[Por Jéssica Santos] Que o lazer é um direito constitucional muita gente sabe. Mas poucos conhecem as possibilidades reais do lazer como ferramenta de ação social. O projeto Usina da Arte, do Instituto Usina Social, acaba de lançar o livro Lazer e Periferia – um olhar a partir das margens, organizado pelos pesquisadores Mônica Monteiro e Cleber Dias.
A publicações traz ensaios sobre o lazer tanto sob a ótica dos teóricos acadêmicos, quanto pela experiência adquirida com as oficinas realizadas no bairro de Jardim Catarina,
Entre os artigos, está o texto “Lazer, no Brasil: primeiras aproximações a uma outra história”, de Flávia da Cruz Santos. A ideia é mostrar a existência de um outro lazer, produzido e vivido pela classe trabalhadora. Numa perspectiva histórica, o lazer pode ser visto como as atividades realizadas no tempo livre, ou seja, quando não se está trabalhando. Assim, pode ser considerado um produto dos interesses das elites econômicas, que pensa e cria mecanismos para controlar o tempo dos trabalhadores fora do horário de serviço.

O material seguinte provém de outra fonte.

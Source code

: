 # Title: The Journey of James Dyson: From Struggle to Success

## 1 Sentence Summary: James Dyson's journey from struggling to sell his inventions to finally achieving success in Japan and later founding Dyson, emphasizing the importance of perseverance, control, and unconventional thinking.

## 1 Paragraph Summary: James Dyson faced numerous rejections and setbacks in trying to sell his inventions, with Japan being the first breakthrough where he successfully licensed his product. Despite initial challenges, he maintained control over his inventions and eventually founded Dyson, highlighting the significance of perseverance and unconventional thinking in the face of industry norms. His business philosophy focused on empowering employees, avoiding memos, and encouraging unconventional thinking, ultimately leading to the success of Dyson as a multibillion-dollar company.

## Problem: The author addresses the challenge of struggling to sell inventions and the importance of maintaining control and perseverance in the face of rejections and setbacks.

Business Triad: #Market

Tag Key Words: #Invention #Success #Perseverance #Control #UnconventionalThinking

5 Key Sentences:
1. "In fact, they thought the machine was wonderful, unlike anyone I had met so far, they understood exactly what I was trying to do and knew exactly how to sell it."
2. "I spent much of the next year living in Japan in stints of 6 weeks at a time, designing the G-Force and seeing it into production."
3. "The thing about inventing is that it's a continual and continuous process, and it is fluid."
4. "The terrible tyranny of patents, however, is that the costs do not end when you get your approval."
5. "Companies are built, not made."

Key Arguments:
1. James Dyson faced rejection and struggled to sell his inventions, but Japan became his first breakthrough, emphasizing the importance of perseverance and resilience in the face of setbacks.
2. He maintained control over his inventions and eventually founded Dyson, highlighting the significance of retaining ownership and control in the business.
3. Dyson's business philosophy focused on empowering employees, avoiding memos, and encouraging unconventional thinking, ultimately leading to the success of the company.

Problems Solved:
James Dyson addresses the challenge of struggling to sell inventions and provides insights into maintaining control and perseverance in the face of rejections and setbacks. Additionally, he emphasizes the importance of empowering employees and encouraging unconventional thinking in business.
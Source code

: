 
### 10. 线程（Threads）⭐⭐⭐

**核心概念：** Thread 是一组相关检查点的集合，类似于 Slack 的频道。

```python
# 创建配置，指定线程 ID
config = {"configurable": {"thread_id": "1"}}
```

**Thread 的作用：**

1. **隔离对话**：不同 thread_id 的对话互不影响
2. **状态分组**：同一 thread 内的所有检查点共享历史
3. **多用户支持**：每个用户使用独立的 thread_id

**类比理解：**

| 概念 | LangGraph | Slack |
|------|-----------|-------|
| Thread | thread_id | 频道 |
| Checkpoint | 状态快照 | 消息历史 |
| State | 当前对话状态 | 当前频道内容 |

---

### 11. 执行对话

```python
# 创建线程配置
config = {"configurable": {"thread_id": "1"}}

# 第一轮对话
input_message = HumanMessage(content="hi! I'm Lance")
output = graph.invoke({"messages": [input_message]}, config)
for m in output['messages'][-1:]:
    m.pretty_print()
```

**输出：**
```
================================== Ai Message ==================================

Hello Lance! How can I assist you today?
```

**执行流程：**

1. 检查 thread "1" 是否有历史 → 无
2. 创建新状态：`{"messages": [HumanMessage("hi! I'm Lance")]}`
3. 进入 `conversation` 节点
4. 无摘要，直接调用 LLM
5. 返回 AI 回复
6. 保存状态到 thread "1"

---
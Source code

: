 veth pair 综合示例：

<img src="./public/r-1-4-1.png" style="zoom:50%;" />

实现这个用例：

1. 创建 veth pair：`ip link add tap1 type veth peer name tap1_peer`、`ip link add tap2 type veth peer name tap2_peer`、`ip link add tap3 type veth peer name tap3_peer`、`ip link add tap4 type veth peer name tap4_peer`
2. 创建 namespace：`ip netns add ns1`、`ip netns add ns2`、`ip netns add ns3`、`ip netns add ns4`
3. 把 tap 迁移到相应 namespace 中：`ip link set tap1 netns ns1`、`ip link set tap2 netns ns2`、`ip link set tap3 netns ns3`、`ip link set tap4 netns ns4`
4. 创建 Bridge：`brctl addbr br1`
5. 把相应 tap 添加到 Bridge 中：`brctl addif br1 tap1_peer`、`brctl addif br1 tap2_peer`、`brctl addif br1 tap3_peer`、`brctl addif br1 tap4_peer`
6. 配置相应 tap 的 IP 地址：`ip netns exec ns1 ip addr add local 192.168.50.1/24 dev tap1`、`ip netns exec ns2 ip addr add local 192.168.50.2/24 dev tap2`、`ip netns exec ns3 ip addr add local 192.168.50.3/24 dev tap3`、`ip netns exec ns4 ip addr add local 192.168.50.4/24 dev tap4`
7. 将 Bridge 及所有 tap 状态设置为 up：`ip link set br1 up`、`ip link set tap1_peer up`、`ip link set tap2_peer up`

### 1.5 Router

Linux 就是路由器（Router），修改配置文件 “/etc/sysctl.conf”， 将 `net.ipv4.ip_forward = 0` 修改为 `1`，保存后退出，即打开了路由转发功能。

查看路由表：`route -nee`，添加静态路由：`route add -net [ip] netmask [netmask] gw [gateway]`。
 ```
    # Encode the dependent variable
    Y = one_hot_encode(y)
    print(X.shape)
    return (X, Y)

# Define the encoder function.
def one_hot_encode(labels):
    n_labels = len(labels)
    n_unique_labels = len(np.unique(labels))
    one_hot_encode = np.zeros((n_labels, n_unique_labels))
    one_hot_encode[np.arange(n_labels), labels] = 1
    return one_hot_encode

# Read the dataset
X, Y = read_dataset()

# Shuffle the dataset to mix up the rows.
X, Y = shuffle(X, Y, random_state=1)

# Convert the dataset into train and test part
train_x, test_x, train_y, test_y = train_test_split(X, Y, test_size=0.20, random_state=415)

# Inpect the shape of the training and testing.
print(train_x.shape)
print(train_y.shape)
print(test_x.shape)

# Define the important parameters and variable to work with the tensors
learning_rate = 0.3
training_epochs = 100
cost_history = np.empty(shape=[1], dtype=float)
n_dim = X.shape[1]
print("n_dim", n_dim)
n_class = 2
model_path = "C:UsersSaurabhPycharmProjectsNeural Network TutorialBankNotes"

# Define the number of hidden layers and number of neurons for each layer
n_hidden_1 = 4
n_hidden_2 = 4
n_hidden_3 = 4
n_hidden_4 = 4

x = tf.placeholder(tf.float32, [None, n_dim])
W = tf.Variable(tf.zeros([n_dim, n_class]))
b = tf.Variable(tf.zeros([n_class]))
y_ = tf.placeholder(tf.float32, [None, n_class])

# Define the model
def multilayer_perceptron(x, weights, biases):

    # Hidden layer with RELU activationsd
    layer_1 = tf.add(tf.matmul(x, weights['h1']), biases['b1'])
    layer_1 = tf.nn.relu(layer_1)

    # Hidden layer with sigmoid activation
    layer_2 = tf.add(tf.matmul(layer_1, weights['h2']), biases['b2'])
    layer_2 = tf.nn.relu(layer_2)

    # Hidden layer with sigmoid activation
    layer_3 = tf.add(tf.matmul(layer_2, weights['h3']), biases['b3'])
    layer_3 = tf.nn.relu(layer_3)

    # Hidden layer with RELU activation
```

Porém, as atividades consideradas pela elite como vadiagem e preguiça eram manifestações culturais populares, produzidas e vivenciadas pelo povo. Um exemplo é o próprio samba. Décadas atrás, ser identificado como sambista era o suficiente para receber voz de prisão. Vale deixar a reflexão sobre os dias atuais. Será que manifestações musicais ditas periféricas, como o hip hop e o funk, não são legítimas expressões culturais e de lazer que, hoje, vêm sendo estigmatizadas pelos meios de comunicação a serviço da burguesia – assim como foi o samba antigamente?